Her eyes never left his. Beyond the need, he saw a strength there and it surprised him. And yet, it was what he liked about her. She was her own woman. Problem was, he wanted her to be
his
woman.
“I’m not some wide-eyed innocent, Jared. I know what I’m asking.”
He framed her face again and brought his mouth down to hers once more. He meant only to brush his lips against hers. Meant to kiss her goodbye, not kiss his own strength goodbye.
But it was inevitable. The more he kissed her, the more he wanted to kiss her. The more he wanted to be with her. His need grew bigger than his resolve.
“Maren?” he murmured against her lips.
“Hmm?”
“Maybe you’d better unlock your door before the neighbors call the police.”
He felt her mouth curve into a smile against his mouth. Saw both the anticipation and promise of pleasure in her eyes just before she turned to insert the key she’d been clutching into the lock. A quick twist and they were inside.

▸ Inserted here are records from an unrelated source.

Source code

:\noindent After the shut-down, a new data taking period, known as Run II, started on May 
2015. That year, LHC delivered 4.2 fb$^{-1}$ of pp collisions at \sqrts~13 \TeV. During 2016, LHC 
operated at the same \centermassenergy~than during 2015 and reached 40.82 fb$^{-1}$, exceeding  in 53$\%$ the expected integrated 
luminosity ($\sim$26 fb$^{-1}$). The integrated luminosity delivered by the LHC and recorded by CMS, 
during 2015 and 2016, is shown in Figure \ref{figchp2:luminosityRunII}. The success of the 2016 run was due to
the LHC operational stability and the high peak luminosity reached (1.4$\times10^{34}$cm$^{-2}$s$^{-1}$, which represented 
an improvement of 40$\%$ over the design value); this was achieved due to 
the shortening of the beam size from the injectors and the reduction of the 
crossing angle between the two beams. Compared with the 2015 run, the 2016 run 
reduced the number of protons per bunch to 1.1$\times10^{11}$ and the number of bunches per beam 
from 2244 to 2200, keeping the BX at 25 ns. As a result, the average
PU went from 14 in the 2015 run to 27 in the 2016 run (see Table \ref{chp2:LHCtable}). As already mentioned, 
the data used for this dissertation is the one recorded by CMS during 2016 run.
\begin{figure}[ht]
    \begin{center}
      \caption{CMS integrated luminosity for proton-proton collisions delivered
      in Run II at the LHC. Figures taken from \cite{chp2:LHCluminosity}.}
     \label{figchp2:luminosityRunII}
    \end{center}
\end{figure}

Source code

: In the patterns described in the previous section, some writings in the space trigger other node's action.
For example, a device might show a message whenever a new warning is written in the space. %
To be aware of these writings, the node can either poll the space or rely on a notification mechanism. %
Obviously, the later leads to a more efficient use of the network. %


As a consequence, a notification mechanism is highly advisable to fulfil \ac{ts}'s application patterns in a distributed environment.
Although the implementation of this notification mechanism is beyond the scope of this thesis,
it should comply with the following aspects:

Alone with the shadows of their pasts.
Jared pushed the door closed behind him and the darkness swallowed them up. As did the passion that was raging within both of them. He kissed her over and over again. Kissed her as his hands jerked off first her coat then the pullover blouse she’d worn. His fingers searched for the snap at her waist to loosen the little navy skirt she’d put on mere hours ago. The one that had been driving him crazy with each and every step she’d taken.
As he pushed the fabric down the tantalizing swell of her hips, his fingers brushed against a small scrap of material. He heard her sharp intake of breath as he followed the outline along her buttocks and then toward the very core of her. Her belly quivered against his fingers. He was versed enough to know that she wore a thong.
The image that conjured up in his mind was enough to put him in danger of swallowing his own tongue.
She’d followed his lead, frantic movement for frantic movement. Divesting him of his jacket, his shirt, his pants. The hunger she discovered burning within her had changed her. She’d never felt this level of anticipation, this level of eagerness before. It was as if she was going to explode if she didn’t make love with him. She couldn’t hope to control what she was experiencing. She could only let herself be swept away by it.
The feel of his hands along her body heated her so that she was certain she was going to ignite right here right at the door inside her small apartment. Her body moistened as he plundered its secrets with his hands, his mouth, his tongue.
Drawing the very essence of her soul from her. Replacing it with heat, with lights, with a rush so overwhelming and overpowering she didn’t have a prayer of surviving.